─── EXERCISE MATERIALS

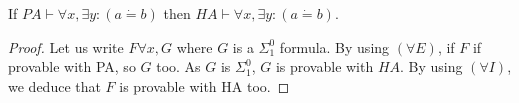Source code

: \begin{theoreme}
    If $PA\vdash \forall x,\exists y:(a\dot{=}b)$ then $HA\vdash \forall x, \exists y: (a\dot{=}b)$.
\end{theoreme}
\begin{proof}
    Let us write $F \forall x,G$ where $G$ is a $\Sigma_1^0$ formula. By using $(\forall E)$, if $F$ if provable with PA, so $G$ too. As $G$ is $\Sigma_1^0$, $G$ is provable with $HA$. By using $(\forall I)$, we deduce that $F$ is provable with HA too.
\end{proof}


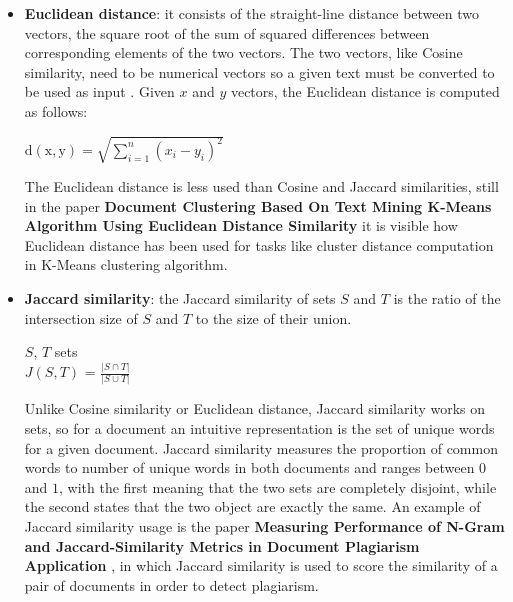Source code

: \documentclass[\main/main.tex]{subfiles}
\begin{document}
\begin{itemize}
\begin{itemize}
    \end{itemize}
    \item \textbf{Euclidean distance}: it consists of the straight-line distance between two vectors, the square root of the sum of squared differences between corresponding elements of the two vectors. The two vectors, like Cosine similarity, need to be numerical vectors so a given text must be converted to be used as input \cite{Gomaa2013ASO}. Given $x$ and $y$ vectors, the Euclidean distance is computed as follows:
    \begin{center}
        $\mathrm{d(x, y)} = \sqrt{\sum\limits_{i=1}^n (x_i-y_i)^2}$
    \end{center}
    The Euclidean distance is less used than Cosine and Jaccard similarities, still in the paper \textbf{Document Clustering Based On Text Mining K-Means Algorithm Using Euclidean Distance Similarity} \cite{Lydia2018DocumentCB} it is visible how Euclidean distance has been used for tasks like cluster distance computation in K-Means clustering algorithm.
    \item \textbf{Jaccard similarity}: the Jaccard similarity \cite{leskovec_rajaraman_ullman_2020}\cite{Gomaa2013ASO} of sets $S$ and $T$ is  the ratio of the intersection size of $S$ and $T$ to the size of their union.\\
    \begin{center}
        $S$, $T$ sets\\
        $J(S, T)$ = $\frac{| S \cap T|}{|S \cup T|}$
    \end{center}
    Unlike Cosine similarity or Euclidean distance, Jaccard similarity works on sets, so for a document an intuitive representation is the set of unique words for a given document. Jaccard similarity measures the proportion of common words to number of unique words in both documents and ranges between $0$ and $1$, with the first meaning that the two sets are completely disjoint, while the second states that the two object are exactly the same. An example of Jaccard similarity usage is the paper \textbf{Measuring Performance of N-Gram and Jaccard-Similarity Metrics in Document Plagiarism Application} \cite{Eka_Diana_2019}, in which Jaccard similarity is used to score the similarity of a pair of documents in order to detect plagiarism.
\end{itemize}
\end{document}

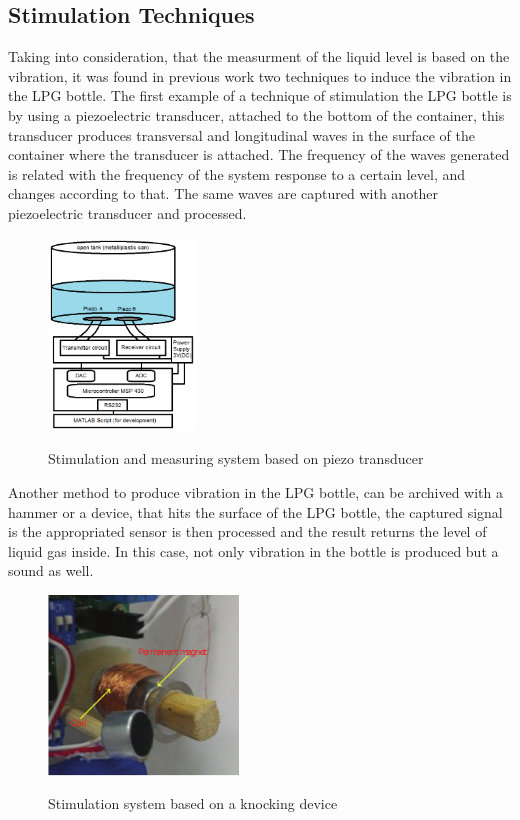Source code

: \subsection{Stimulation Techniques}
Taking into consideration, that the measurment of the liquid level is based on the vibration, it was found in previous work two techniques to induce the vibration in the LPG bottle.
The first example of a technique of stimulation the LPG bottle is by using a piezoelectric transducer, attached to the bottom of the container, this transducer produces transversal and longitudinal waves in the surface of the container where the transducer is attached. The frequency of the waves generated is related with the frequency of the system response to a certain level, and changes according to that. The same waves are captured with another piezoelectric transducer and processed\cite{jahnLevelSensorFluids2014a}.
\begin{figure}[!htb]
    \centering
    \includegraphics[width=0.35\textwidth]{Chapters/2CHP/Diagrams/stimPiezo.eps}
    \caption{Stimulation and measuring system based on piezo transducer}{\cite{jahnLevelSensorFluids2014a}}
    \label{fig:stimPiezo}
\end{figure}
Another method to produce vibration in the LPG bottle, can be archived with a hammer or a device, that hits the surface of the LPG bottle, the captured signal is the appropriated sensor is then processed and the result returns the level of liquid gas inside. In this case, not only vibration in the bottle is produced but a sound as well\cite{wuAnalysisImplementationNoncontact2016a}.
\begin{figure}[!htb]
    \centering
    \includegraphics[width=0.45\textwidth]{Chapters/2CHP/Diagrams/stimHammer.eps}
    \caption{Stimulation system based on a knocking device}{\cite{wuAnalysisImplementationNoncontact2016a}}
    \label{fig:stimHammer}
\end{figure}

──────
─── EXERCISE MATERIALS

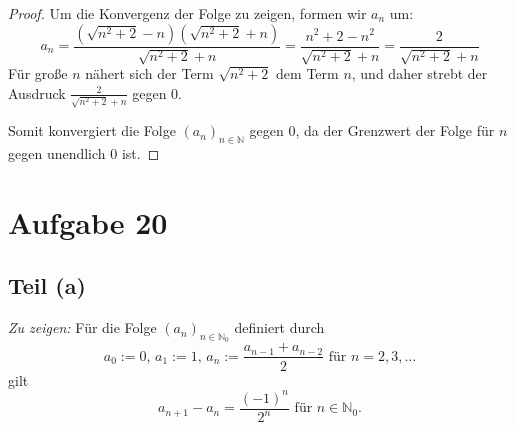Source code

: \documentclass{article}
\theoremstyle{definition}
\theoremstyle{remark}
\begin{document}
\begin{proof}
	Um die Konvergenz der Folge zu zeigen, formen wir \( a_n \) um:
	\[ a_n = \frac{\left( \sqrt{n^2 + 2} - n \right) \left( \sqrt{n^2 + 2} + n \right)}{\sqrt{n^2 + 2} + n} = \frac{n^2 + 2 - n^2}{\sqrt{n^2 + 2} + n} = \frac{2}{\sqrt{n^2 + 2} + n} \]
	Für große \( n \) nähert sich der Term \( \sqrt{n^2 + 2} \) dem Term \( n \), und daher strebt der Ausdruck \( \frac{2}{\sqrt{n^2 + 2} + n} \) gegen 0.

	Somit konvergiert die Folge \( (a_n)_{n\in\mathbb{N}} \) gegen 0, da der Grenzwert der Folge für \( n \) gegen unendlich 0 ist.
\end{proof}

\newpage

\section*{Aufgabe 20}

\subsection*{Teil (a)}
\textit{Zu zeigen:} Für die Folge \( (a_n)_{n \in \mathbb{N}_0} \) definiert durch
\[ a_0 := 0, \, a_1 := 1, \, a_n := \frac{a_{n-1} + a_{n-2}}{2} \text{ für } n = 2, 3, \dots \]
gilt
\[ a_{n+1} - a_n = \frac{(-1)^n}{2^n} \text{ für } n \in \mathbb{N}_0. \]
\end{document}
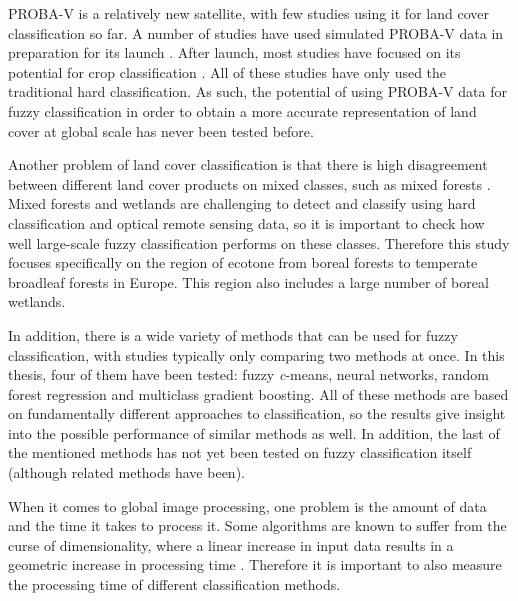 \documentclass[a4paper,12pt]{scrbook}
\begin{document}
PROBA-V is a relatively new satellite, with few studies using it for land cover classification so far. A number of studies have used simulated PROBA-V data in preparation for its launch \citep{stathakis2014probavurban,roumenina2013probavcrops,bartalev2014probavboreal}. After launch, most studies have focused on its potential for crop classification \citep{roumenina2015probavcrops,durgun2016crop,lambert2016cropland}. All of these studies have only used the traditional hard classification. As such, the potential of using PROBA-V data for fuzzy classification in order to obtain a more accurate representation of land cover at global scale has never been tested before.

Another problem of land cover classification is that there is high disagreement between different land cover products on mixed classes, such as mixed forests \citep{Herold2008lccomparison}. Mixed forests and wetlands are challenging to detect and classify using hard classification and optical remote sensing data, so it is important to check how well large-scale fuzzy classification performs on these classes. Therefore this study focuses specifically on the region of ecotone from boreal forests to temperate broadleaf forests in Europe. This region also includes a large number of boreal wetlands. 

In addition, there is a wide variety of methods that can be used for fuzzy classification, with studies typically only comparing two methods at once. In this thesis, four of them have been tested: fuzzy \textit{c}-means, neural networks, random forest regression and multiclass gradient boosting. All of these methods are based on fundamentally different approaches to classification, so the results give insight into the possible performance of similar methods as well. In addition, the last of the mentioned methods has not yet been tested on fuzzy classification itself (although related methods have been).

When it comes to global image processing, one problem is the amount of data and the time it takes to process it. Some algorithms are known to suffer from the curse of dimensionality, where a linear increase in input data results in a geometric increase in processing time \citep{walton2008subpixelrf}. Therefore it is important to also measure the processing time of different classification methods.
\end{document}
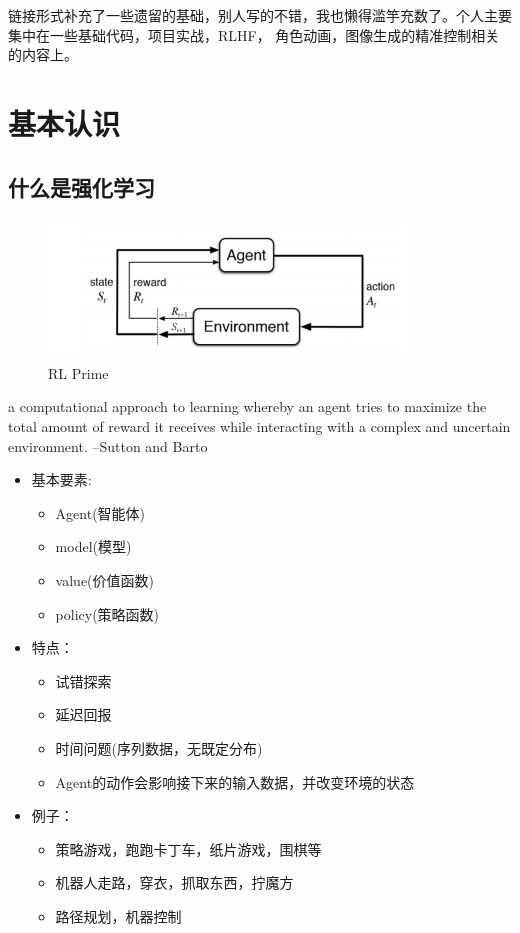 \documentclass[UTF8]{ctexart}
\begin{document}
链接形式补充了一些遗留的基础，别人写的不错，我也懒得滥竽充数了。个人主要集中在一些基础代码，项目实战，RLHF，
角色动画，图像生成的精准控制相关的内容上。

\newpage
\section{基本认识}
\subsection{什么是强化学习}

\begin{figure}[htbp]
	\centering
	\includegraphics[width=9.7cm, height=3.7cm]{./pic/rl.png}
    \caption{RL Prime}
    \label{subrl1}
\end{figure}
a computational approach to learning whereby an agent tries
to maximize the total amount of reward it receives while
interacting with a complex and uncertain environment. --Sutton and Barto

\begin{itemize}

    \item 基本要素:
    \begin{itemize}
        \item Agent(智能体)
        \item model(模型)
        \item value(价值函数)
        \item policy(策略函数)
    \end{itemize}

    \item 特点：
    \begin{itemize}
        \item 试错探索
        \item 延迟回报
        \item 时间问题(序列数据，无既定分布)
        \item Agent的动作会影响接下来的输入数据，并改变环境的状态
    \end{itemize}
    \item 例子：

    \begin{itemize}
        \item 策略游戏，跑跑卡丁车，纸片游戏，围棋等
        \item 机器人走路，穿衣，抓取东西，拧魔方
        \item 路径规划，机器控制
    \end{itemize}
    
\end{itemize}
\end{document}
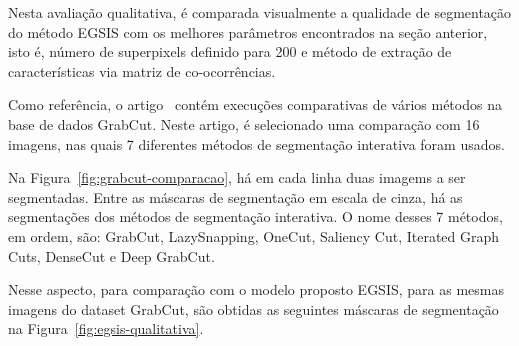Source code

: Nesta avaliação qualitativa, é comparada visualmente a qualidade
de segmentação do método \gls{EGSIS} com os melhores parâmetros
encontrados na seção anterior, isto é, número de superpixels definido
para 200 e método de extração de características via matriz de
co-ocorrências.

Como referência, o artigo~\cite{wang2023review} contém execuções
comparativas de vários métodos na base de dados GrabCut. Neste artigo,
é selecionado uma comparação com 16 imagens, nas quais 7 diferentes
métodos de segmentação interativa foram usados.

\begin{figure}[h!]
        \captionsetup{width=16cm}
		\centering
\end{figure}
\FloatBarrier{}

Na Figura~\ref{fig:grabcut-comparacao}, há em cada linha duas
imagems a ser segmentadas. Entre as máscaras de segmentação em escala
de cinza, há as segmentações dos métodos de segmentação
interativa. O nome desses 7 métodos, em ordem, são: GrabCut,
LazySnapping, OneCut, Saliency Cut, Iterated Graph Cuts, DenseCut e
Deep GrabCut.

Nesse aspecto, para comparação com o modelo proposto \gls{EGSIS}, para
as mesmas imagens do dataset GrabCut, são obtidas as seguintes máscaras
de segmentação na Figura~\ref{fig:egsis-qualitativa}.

──────

INSTRUCTIONS FOR THE TASK
Could you restate, word for word, the lines above from the one with "cada linha duas" to the one with "de segmentação na", both included?

REPLY TO THE TASK
Na Figura~\ref{fig:grabcut-comparacao}, há em cada linha duas
imagems a ser segmentadas. Entre as máscaras de segmentação em escala
de cinza, há as segmentações dos métodos de segmentação
interativa. O nome desses 7 métodos, em ordem, são: GrabCut,
LazySnapping, OneCut, Saliency Cut, Iterated Graph Cuts, DenseCut e
Deep GrabCut.

Nesse aspecto, para comparação com o modelo proposto \gls{EGSIS}, para
as mesmas imagens do dataset GrabCut, são obtidas as seguintes máscaras
de segmentação na Figura~\ref{fig:egsis-qualitativa}.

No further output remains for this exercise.